It’s officially the first day of spring!  We made it through a not-so-brutal winter and hopefully you’re sick and tired of winter veggies because we’re moving on! Grated, in the northeast, we’re not exactly reaping the benefits of our spring harvest (or even getting a glimpse of microgreen peaking above soil) but, nonetheless, we should celebrate the 2012 vernal equinox with a classically springtime dish.

Pea Shoot and Beech Mushroom Pasta

Serves 4

  • ½ – ¾ box whole grain angel hair pasta
  • 1 tablespoon olive oil
  • 3 cloves garlic, minced
  • 1 pound whole beech mushrooms  (separated) or quartered cremini mushrooms
  • 2 handfuls pea shoots, roughly chopped
  • 1/2 cup fresh peas
  • 3 tablespoons chopped dill, tarragon, and/or chevril
  • ½ cup part-skim ricotta
  • Salt and pepper to taste

In a large pot, prepare the pasta according to package directions.

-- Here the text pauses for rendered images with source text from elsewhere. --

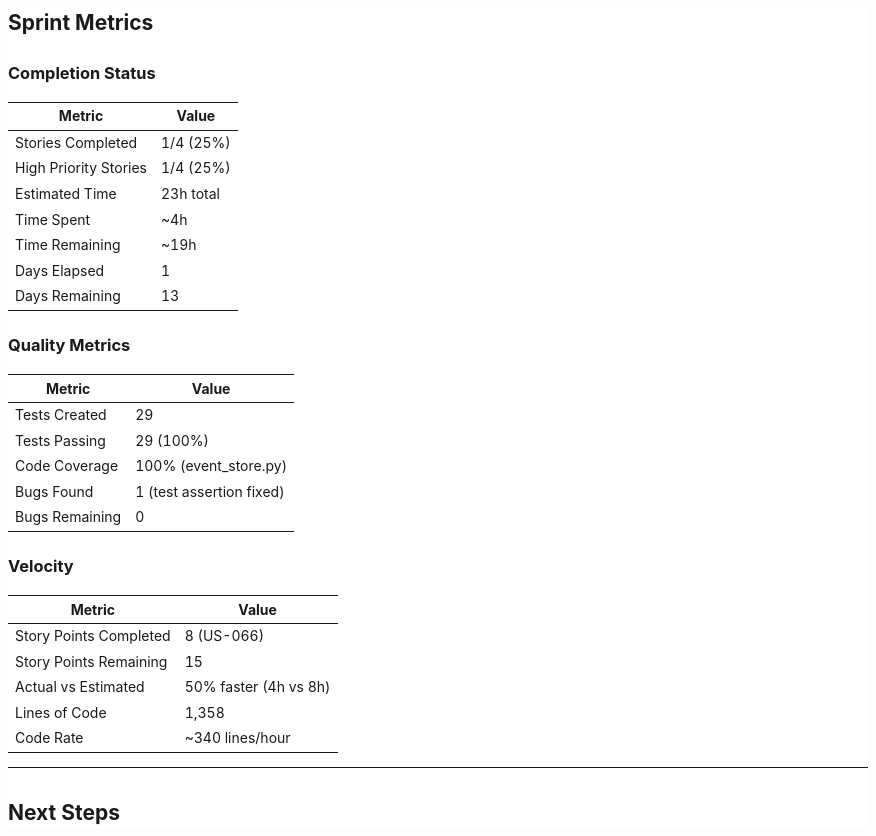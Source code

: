 
## Sprint Metrics

### Completion Status

| Metric | Value |
|--------|-------|
| Stories Completed | 1/4 (25%) |
| High Priority Stories | 1/4 (25%) |
| Estimated Time | 23h total |
| Time Spent | ~4h |
| Time Remaining | ~19h |
| Days Elapsed | 1 |
| Days Remaining | 13 |

### Quality Metrics

| Metric | Value |
|--------|-------|
| Tests Created | 29 |
| Tests Passing | 29 (100%) |
| Code Coverage | 100% (event_store.py) |
| Bugs Found | 1 (test assertion fixed) |
| Bugs Remaining | 0 |

### Velocity

| Metric | Value |
|--------|-------|
| Story Points Completed | 8 (US-066) |
| Story Points Remaining | 15 |
| Actual vs Estimated | 50% faster (4h vs 8h) |
| Lines of Code | 1,358 |
| Code Rate | ~340 lines/hour |

---

## Next Steps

In the meantime, heat the olive oil in a medium sauté pan over medium-high heat.  Add the mushrooms and cook until lightly browned.  Set mushrooms aside.  In the same pan over medium-low heat (give the pan a second to cool), add the garlic.  Cook 2-3 minutes or until fragrant.  Reduce heat to low and add the mushrooms, peas, pea shoots, herbs, ricotta, salt and pepper.  Stir until combined and cook until pea shoots are nearly wilted.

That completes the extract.